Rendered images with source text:
- Opening Delimiter -

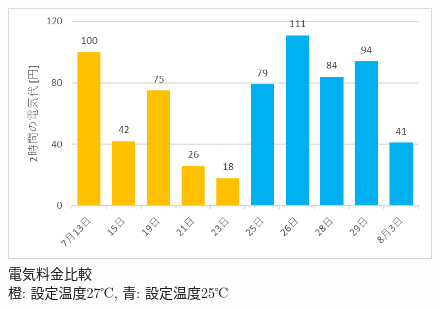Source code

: \documentclass[a4j,fleqn,dvipdfmx,uplatex]{jsarticle}
\begin{document}
\begin{figure}[htb]
  \centering
  \includegraphics[width=\linewidth]{img/fee.png}
  \caption{電気料金比較\\ \small 橙: 設定温度27℃, 青: 設定温度25℃}
  \label{fig:fee}
\end{figure}
\end{document}
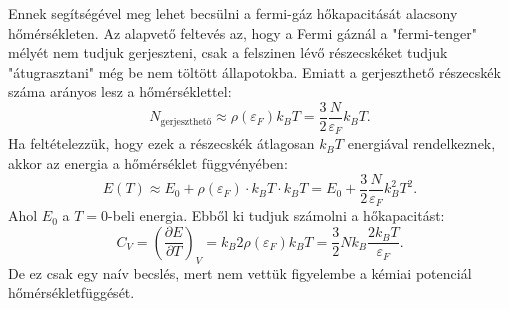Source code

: \documentclass[../main.tex]{subfiles}
\begin{document}
Ennek segítségével meg lehet becsülni a fermi-gáz hőkapacitását alacsony hőmérsékleten. Az alapvető feltevés az, hogy a Fermi gáznál a "fermi-tenger" mélyét nem tudjuk gerjeszteni,
csak a felszinen lévő részecskéket tudjuk "átugrasztani" még be nem töltött állapotokba. Emiatt a gerjeszthető részecskék száma arányos lesz a hőmérséklettel:
\begin{equation}
    N_{\text{gerjeszthető}} \approx \rho(\varepsilon_F) k_B T = \frac{3}{2} \frac{N}{\varepsilon_F} k_B T.
\end{equation}
Ha feltételezzük, hogy ezek a részecskék átlagosan $k_B T$ energiával rendelkeznek, akkor az energia a hőmérséklet függvényében:
\begin{equation}
    E(T) \approx  E_0 + \rho(\varepsilon_F) \cdot k_B T \cdot k_B T = E_0 + \frac{3}{2} \frac{N}{\varepsilon_F} k^2_B T^2.
\end{equation}
Ahol $E_0$ a $T=0$-beli energia. Ebből ki tudjuk számolni a hőkapacitást:
\begin{equation}
    C_V = \left( \frac{\partial E}{\partial T} \right)_V = k_B 2 \rho(\varepsilon_F) k_B T = \frac{3}{2} N k_B \frac{2 k_B T}{\varepsilon_F}.
\end{equation}
De ez csak egy naív becslés, mert nem vettük figyelembe a kémiai potenciál hőmérsékletfüggését. 
\end{document}
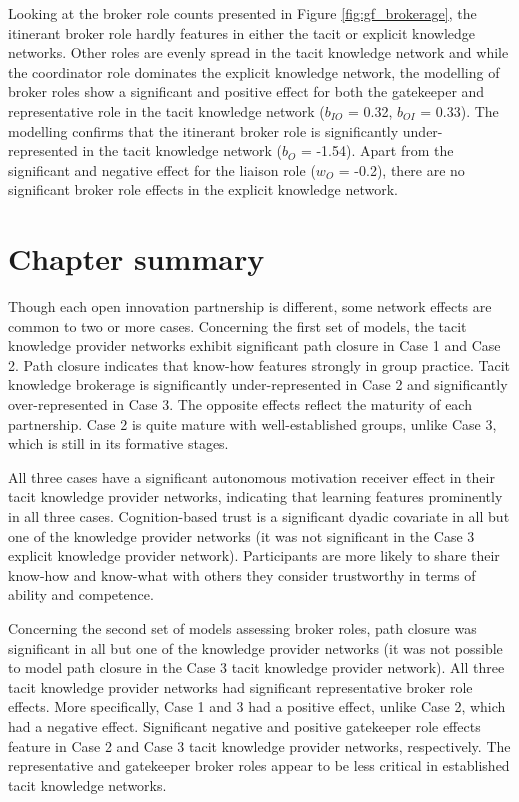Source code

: Looking at the broker role counts presented in Figure \ref{fig:gf_brokerage}, the itinerant broker role hardly features in either the tacit or explicit knowledge networks. Other roles are evenly spread in the tacit knowledge network and while the coordinator role dominates the explicit knowledge network, the modelling of broker roles show a significant and positive effect for both the gatekeeper and representative role in the tacit knowledge network ($b_{IO}$ = 0.32, $b_{OI}$ = 0.33). The modelling confirms that the itinerant broker role is significantly under-represented in the tacit knowledge network ($b_O$ = -1.54). Apart from the significant and negative effect for the liaison role ($w_O$ = -0.2), there are no significant broker role effects in the explicit knowledge network. \medskip  

\section{Chapter summary}

Though each open innovation partnership is different, some network effects are common to two or more cases. Concerning the first set of models, the tacit knowledge provider networks exhibit significant path closure in Case 1 and Case 2. Path closure indicates that know-how features strongly in group practice. Tacit knowledge brokerage is significantly under-represented in Case 2 and significantly over-represented in Case 3. The opposite effects reflect the maturity of each partnership. Case 2 is quite mature with well-established groups, unlike Case 3, which is still in its formative stages. \medskip

All three cases have a significant autonomous motivation receiver effect in their tacit knowledge provider networks, indicating that learning features prominently in all three cases. Cognition-based trust is a significant dyadic covariate in all but one of the knowledge provider networks (it was not significant in the Case 3 explicit knowledge provider network). Participants are more likely to share their know-how and know-what with others they consider trustworthy in terms of ability and competence. \medskip

Concerning the second set of models assessing broker roles, path closure was significant in all but one of the knowledge provider networks (it was not possible to model path closure in the Case 3 tacit knowledge provider network). All three tacit knowledge provider networks had significant representative broker role effects. More specifically, Case 1 and 3 had a positive effect, unlike Case 2, which had a negative effect. Significant negative and positive gatekeeper role effects feature in Case 2 and Case 3 tacit knowledge provider networks, respectively. The representative and gatekeeper broker roles appear to be less critical in established tacit knowledge networks. \medskip

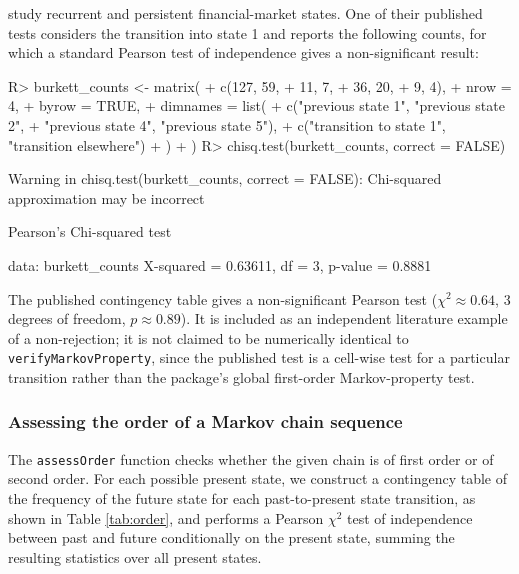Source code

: \documentclass[
  nojss]{jss}
\begin{document}
\cite{burkett2019recurrent} study recurrent and persistent financial-market states. One of their published tests considers the transition into state 1 and reports the following counts, for which a standard Pearson test of independence gives a non-significant result:

\begin{CodeChunk}
\begin{CodeInput}
R> burkett_counts <- matrix(
+   c(127, 59,
+      11,  7,
+      36, 20,
+       9,  4),
+   nrow = 4,
+   byrow = TRUE,
+   dimnames = list(
+     c("previous state 1", "previous state 2",
+       "previous state 4", "previous state 5"),
+     c("transition to state 1", "transition elsewhere")
+   )
+ )
R> chisq.test(burkett_counts, correct = FALSE)
\end{CodeInput}
\begin{CodeOutput}
Warning in chisq.test(burkett_counts, correct = FALSE): Chi-squared
approximation may be incorrect
\end{CodeOutput}
\begin{CodeOutput}

    Pearson's Chi-squared test

data:  burkett_counts
X-squared = 0.63611, df = 3, p-value = 0.8881
\end{CodeOutput}
\end{CodeChunk}

The published contingency table gives a non-significant Pearson test (\(\chi^2\approx0.64\), 3 degrees of freedom, \(p\approx0.89\)). It is included as an independent literature example of a non-rejection; it is not claimed to be numerically identical to \texttt{verifyMarkovProperty}, since the published test is a cell-wise test for a particular transition rather than the package's global first-order Markov-property test.

\subsubsection{Assessing the order of a Markov chain sequence}\label{assessing-the-order-of-a-markov-chain-sequence}

The \texttt{assessOrder} function checks whether the given chain is of first order or of second order. For each possible present state, we construct a contingency table of the frequency of the future state for each past-to-present state transition, as shown in Table \ref{tab:order}, and performs a Pearson \(\chi^2\) test of independence between past and future conditionally on the present state, summing the resulting statistics over all present states.
\end{document}
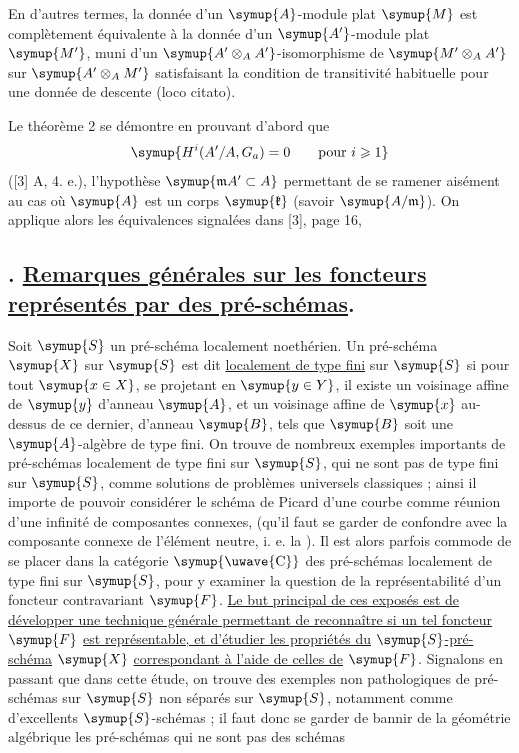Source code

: En d'autres termes, la donnée d'un $\symup{A}$-module plat $\symup{M}$ est complètement
équivalente à la donnée d'un $\symup{A'}$-module plat $\symup{M'}$, muni d'un
$\symup{A'\otimes_AA'}$-isomorphisme de $\symup{M'\otimes_AA'}$ sur $\symup{A'\otimes_AM'}$
satisfaisant la condition de transitivité habituelle pour une donnée de
descente (loco citato).

Le théorème 2 se démontre en prouvant d'abord que
\[
  \symup{H^i(A'/A,G_a)=0\qquad\text{pour }i\geqslant 1}
\]
([3] A, 4. e.), l'hypothèse $\symup{\mathfrak mA'\subset A}$ permettant de se ramener
aisément au cas où $\symup{A}$ est un corps $\symup{\mathfrak k}$ (savoir $\symup{A/\mathfrak m}$). On applique
alors les équivalences signalées dans [3], page 16,


\subsection*{. \uline{Remarques générales sur les foncteurs représentés par des pré-schémas}.}

Soit $\symup{S}$ un pré-schéma localement noethérien. Un pré-schéma $\symup{X}$ sur $\symup{S}$ est dit
\uline{localement de type fini} sur $\symup{S}$ si pour tout $\symup{x\in X}$, se projetant en
$\symup{y\in Y}$, il existe un
voisinage affine de $\symup{y}$ d'anneau $\symup{A}$, et un voisinage affine de $\symup{x}$ au-dessus
de ce dernier, d'anneau $\symup{B}$, tels que $\symup{B}$ soit une $\symup{A}$-algèbre de type fini.
On trouve de nombreux exemples importants de pré-schémas localement de type
fini sur $\symup{S}$, qui ne sont pas de type fini sur $\symup{S}$, comme solutions de
problèmes universels classiques ; ainsi il importe de pouvoir considérer le
schéma de Picard d'une courbe comme réunion d'une infinité de composantes
connexes, (qu'il faut se garder de confondre avec la composante connexe de
l'élément neutre, i. e. la ). Il est alors parfois commode
de se placer dans la catégorie $\symup{\text{\uwave{C}}}$ des pré-schémas localement de type
fini sur $\symup{S}$, pour y examiner la question de la représentabilité d'un foncteur
contravariant $\symup{F}$. \uline{Le but principal de ces exposés est de développer une
technique générale permettant de reconnaître si un tel foncteur} $\symup{F}$ \uline{est
représentable, et d'étudier les propriétés du} $\symup{S}$\uline{-pré-schéma} $\symup{X}$ \uline{correspondant
à l'aide de celles de} $\symup{F}$. Signalons en passant que dans cette étude, on
trouve des exemples non pathologiques de pré-schémas sur $\symup{S}$ non séparés sur
$\symup{S}$, notamment comme  d'excellents $\symup{S}$-schémas ; il
faut donc se garder de bannir de la géométrie algébrique les pré-schémas qui ne
sont pas des schémas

- Closing Delimiter -

[What the task requires] Out of the preceding entries, pull each line that contains the word "squared".

[Solution]
Warning in chisq.test(burkett_counts, correct = FALSE): Chi-squared
    Pearson's Chi-squared test
X-squared = 0.63611, df = 3, p-value = 0.8881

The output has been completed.